ポンちゃんは、黄色い小さな犬で、目が丸くて眉毛が高く、いつも目を見張っているように見える。鼻の下の口ひげがポンちゃんの顔を際立たせていて、また、横に突き出た耳の上にオレンジ色のベレー帽をかぶっているのが特徴である。
4コマ漫画に登場するポンちゃんは、無表情な顔でおかしな行動をとり、いつも友人や見知らぬ人を助けている。そのせいか、物静かなポンちゃんにも、寂しくないようにいつもそばを飛んでくれる鳥のピンや、いつも笑顔でみんなを癒してくれる心優しい花のロドリゲスなど、友達がたくさんいる。
「こんにちは、キャラクターデザイナーのかなざわまことです。今日は皆さんにお会いできてとても嬉しいです。よろしくお願いします」 キャラクターデザイナーで『おひげのポン』の生みの親であるかなざわまことは、自身が描くキャラクターと同じようなニコニコした人懐っこい表情で挨拶をした。
学生時代には柔道部に所属し、その後、お菓子のパッケージデザイナーとして働いたり、スーツの仕立て屋で採寸のアルバイトをしていたかなざわまことが、どのようにして、キャラクターデザイナーとして、温かくてかわいらしいストーリーを伝える『おひげのポン』で人々に愛されるようになったのか。彼のこれまでの軌跡とキャラクター制作の考え方の裏側を皆さんと一緒にのぞいてみたい。
かなざわまこと(金澤信)1982年新潟県生まれ、さいたま市在住。まず、私たちは彼に、絵やアートに最初に興味を持ったきっかけについて少し話してもらった。
「私は子供の頃からずっと柔道部に所属していて、有名な高校の柔道部に入部することにしました。それまで柔道をやってたときは、勝ち負けしかないじゃないですか? でも高校に入学して、ある美術の先生に出会ったんです。その先生は『この世にあるのは勝ち負けだけじゃないよ。君の世界もあれば、あの人やこの人の世界もあるし、まだまだたくさんの世界がある』と教えてくれました。先生はとてもカッコいいと思いましたね。この感動がきっかけになって、ずっとアートに興味を持ってきました」
大学進学のとき、かなざわは東海大学で美術学を学ぶことにし、その後、筑波大学大学院人間総合科学研究科ビジュアルデザイン領域に進学してデザイン教育を専攻し、漫画について修士論文を書いた。
「以前はイラストレーターになりたかったんです。でも、しばらく勉強してみると、いろいろなものを詰め込むことができるキャラクターを作りたいと思うようになりました。ただ、自分が望んでいたものを実現するまでには、かなりの時間がかかりました」と語った。
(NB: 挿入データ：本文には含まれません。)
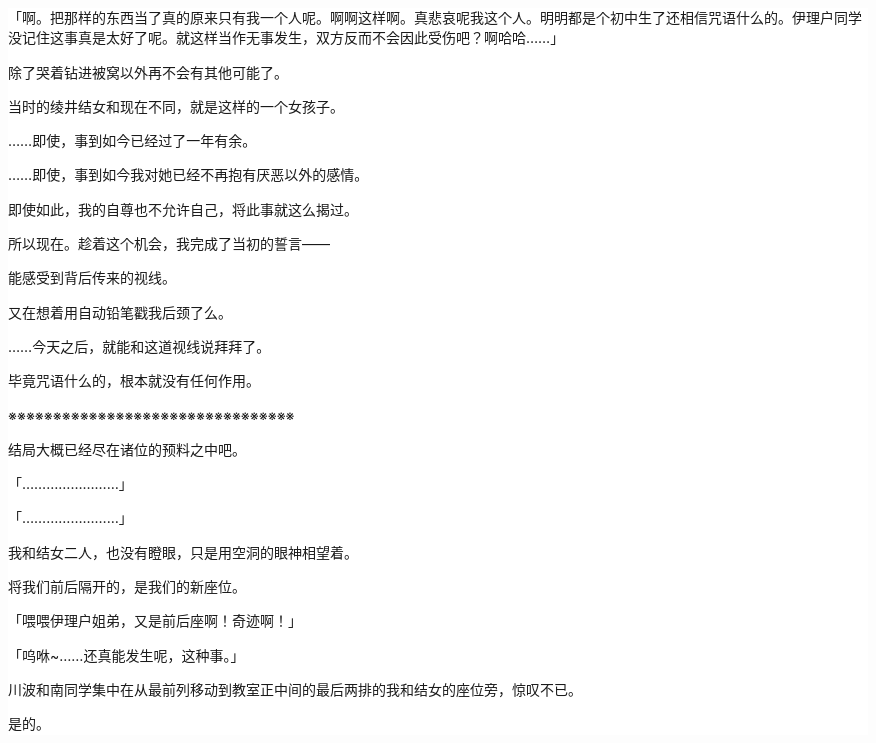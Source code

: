 
「啊。把那样的东西当了真的原来只有我一个人呢。啊啊这样啊。真悲哀呢我这个人。明明都是个初中生了还相信咒语什么的。伊理户同学没记住这事真是太好了呢。就这样当作无事发生，双方反而不会因此受伤吧？啊哈哈……」

 

除了哭着钻进被窝以外再不会有其他可能了。

当时的绫井结女和现在不同，就是这样的一个女孩子。

 

……即使，事到如今已经过了一年有余。

……即使，事到如今我对她已经不再抱有厌恶以外的感情。

即使如此，我的自尊也不允许自己，将此事就这么揭过。

所以现在。趁着这个机会，我完成了当初的誓言——

 

能感受到背后传来的视线。

又在想着用自动铅笔戳我后颈了么。

……今天之后，就能和这道视线说拜拜了。

毕竟咒语什么的，根本就没有任何作用。

 

 

 

 

※※※※※※※※※※※※※※※※※※※※※※※※※※※※※※※※

 

 

 

 

结局大概已经尽在诸位的预料之中吧。

 

「……………………」

「……………………」

 

我和结女二人，也没有瞪眼，只是用空洞的眼神相望着。

将我们前后隔开的，是我们的新座位。

 

「喂喂伊理户姐弟，又是前后座啊！奇迹啊！」

「呜咻~……还真能发生呢，这种事。」

 

川波和南同学集中在从最前列移动到教室正中间的最后两排的我和结女的座位旁，惊叹不已。

是的。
デザインを専攻し、自分の好きなことがわかっていたにもかかわらず、夢をすぐには実現せずに、かなざわは商品パッケージデザイン会社に初めて就職した。「いろいろなお菓子の箱などのパッケージをデザインしていました。31歳になって、これをやらなきゃという思いがずっと心にひっかかってる感じがして、仕事を辞めることにしました。それからはスーツの仕立ての際の採寸のアルバイトをしながら、絵を描いたりしていました」
アルバイト中にはたくさんの人と話す機会があり、そして、家に帰るとたくさん絵を描いたとかなざわは話してくれた。そんな生活を4年間続け、その間、イラストとキャラクターデザインの仕事を並行して進めた。その後、キャラクターデザイナーとして、NHKのテレビ番組やその他多くの企業のマスコットを制作し、やがて、本格的に自分自身のキャラクターをデザインするようになった。
「イラストとキャラクターデザインの仕事を続けているうちに、年が経つにつれてキャラクターデザインの仕事が増えてきました。6年くらい経った頃に、自分自身のキャラクターデザイン、つまりポンちゃんに集中しようと決めました」
したがって、彼のキャラクターデザイナーとしての道は31歳のときに始まったと言える。
日本には、ウサギ、魚、ペンギン、犬、猫、猿、カエル、羊、さらには生卵などのキャラクターがたくさんいる。では、なぜかなざわはポンちゃんを口ひげを生やした子犬としてデザインしようと思ったのか。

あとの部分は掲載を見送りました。